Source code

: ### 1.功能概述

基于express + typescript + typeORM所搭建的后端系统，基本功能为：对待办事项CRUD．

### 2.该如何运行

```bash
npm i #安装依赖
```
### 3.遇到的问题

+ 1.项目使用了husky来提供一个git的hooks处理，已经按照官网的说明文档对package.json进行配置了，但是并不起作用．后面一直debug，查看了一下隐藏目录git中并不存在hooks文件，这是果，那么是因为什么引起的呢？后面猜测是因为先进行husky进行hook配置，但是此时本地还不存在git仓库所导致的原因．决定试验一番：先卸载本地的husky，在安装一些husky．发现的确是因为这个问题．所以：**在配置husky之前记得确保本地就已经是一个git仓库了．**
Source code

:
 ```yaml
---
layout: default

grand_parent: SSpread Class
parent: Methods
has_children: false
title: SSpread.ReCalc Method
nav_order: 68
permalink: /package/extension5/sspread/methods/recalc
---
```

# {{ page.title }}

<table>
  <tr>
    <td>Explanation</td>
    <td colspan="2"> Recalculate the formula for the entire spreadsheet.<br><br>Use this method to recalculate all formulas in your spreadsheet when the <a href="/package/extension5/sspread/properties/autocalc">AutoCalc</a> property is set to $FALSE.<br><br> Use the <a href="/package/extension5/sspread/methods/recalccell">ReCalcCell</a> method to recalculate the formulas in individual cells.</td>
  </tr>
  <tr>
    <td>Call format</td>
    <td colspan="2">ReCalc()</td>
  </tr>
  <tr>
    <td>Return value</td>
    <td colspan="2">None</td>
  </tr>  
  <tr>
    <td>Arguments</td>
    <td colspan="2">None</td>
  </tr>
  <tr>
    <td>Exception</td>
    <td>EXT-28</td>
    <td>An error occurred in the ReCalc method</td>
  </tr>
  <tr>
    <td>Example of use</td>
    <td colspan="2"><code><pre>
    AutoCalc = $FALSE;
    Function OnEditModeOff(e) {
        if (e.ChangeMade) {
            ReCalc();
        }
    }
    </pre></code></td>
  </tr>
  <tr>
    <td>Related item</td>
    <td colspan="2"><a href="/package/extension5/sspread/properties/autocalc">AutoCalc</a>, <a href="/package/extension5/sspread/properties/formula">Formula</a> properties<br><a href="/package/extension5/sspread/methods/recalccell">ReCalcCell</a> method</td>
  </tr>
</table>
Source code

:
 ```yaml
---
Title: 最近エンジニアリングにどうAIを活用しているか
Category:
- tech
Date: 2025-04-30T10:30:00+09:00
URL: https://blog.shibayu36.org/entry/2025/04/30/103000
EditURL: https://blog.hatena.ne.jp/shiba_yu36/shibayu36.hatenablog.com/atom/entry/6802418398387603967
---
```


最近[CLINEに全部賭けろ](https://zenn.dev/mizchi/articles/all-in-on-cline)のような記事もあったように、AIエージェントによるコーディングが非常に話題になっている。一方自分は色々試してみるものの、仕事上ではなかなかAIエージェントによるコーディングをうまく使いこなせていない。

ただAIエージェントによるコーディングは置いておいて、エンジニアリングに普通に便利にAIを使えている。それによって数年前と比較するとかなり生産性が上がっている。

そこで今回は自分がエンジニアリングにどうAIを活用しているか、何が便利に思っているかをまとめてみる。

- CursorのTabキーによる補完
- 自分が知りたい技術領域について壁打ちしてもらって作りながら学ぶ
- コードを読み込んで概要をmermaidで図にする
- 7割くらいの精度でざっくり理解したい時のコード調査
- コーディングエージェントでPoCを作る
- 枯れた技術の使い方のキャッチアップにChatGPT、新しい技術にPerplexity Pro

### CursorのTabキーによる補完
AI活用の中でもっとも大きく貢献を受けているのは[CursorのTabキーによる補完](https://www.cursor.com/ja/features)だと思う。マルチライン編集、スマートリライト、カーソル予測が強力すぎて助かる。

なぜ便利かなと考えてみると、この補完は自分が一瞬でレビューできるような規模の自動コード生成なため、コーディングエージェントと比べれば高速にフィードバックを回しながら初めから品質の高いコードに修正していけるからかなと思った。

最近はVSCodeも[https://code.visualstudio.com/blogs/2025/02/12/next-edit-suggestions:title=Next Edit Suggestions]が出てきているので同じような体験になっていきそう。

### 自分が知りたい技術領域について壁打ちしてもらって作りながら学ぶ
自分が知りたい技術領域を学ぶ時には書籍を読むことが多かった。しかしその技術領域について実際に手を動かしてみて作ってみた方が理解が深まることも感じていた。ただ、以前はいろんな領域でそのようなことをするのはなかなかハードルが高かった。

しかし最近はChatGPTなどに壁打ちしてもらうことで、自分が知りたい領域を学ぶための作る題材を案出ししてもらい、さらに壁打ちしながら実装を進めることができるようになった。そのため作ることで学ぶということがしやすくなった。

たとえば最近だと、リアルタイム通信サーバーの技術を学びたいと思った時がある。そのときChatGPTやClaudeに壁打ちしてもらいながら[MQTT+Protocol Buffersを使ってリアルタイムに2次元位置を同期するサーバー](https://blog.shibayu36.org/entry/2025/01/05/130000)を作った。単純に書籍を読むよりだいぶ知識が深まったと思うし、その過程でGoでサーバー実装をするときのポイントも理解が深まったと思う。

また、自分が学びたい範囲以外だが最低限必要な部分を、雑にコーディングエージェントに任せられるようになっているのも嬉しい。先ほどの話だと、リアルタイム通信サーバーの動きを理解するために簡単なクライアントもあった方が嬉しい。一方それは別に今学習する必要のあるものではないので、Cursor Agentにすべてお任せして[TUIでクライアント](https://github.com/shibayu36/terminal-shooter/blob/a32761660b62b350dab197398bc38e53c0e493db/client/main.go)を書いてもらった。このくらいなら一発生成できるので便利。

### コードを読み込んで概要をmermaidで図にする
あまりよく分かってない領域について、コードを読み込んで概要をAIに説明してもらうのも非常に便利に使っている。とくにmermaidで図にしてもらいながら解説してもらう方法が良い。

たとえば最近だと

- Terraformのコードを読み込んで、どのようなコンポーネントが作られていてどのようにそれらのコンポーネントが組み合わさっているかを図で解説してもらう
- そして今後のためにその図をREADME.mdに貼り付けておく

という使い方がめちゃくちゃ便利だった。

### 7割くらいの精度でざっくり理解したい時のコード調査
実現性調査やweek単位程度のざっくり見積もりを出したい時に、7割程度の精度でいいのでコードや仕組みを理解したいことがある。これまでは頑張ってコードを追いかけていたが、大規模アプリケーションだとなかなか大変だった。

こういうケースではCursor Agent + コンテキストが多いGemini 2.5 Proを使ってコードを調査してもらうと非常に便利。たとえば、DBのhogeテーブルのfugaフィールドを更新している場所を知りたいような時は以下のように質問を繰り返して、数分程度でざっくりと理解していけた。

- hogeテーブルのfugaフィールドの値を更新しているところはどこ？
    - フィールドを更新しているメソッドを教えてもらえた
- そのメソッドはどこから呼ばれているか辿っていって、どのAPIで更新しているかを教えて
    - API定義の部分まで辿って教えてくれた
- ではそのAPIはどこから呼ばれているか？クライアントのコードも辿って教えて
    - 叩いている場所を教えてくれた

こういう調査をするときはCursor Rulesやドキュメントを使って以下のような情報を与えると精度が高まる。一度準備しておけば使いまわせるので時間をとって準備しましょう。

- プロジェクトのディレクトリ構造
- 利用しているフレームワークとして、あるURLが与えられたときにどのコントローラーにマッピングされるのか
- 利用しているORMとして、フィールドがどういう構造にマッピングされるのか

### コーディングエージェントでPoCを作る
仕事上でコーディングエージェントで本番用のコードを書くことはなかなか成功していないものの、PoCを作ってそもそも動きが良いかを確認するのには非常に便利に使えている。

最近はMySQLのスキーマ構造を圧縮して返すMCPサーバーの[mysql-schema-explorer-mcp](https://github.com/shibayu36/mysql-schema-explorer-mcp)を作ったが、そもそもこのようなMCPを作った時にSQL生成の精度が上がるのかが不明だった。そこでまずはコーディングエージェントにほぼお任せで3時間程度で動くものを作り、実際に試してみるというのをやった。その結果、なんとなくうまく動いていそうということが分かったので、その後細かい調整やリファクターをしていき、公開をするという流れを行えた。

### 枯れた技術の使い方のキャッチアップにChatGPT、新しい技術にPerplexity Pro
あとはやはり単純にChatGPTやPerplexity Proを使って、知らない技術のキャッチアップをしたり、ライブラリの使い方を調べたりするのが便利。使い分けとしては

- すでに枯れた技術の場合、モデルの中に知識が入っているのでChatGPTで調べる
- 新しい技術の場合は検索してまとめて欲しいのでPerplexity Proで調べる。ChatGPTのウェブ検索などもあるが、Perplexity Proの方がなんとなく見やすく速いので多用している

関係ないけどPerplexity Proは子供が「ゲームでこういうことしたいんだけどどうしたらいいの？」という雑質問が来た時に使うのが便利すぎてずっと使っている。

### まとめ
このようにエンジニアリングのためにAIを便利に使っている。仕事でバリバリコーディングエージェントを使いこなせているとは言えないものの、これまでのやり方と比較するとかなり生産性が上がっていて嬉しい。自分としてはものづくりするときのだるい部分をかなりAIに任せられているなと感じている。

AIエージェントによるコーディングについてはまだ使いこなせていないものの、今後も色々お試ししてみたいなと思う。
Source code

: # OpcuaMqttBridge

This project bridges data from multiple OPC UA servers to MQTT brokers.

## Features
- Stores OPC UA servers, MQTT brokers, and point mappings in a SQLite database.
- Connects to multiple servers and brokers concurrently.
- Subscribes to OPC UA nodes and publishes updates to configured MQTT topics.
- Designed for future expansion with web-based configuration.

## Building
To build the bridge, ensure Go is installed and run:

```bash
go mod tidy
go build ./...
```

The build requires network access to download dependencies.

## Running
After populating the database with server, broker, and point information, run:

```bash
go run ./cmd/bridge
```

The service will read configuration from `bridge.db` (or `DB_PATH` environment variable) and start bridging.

***

_Problem to solve:_ In the listing above, find the line containing "- 7割くらいの精度でざっくり理解したい時のコード調査" and the line containing "### コードを読み込んで概要をmermaidで図にする", then repeat those two lines and everything between them exactly.

_Expected output:_
- 7割くらいの精度でざっくり理解したい時のコード調査
- コーディングエージェントでPoCを作る
- 枯れた技術の使い方のキャッチアップにChatGPT、新しい技術にPerplexity Pro

### CursorのTabキーによる補完
AI活用の中でもっとも大きく貢献を受けているのは[CursorのTabキーによる補完](https://www.cursor.com/ja/features)だと思う。マルチライン編集、スマートリライト、カーソル予測が強力すぎて助かる。

なぜ便利かなと考えてみると、この補完は自分が一瞬でレビューできるような規模の自動コード生成なため、コーディングエージェントと比べれば高速にフィードバックを回しながら初めから品質の高いコードに修正していけるからかなと思った。

最近はVSCodeも[https://code.visualstudio.com/blogs/2025/02/12/next-edit-suggestions:title=Next Edit Suggestions]が出てきているので同じような体験になっていきそう。

### 自分が知りたい技術領域について壁打ちしてもらって作りながら学ぶ
自分が知りたい技術領域を学ぶ時には書籍を読むことが多かった。しかしその技術領域について実際に手を動かしてみて作ってみた方が理解が深まることも感じていた。ただ、以前はいろんな領域でそのようなことをするのはなかなかハードルが高かった。

しかし最近はChatGPTなどに壁打ちしてもらうことで、自分が知りたい領域を学ぶための作る題材を案出ししてもらい、さらに壁打ちしながら実装を進めることができるようになった。そのため作ることで学ぶということがしやすくなった。

たとえば最近だと、リアルタイム通信サーバーの技術を学びたいと思った時がある。そのときChatGPTやClaudeに壁打ちしてもらいながら[MQTT+Protocol Buffersを使ってリアルタイムに2次元位置を同期するサーバー](https://blog.shibayu36.org/entry/2025/01/05/130000)を作った。単純に書籍を読むよりだいぶ知識が深まったと思うし、その過程でGoでサーバー実装をするときのポイントも理解が深まったと思う。

また、自分が学びたい範囲以外だが最低限必要な部分を、雑にコーディングエージェントに任せられるようになっているのも嬉しい。先ほどの話だと、リアルタイム通信サーバーの動きを理解するために簡単なクライアントもあった方が嬉しい。一方それは別に今学習する必要のあるものではないので、Cursor Agentにすべてお任せして[TUIでクライアント](https://github.com/shibayu36/terminal-shooter/blob/a32761660b62b350dab197398bc38e53c0e493db/client/main.go)を書いてもらった。このくらいなら一発生成できるので便利。

### コードを読み込んで概要をmermaidで図にする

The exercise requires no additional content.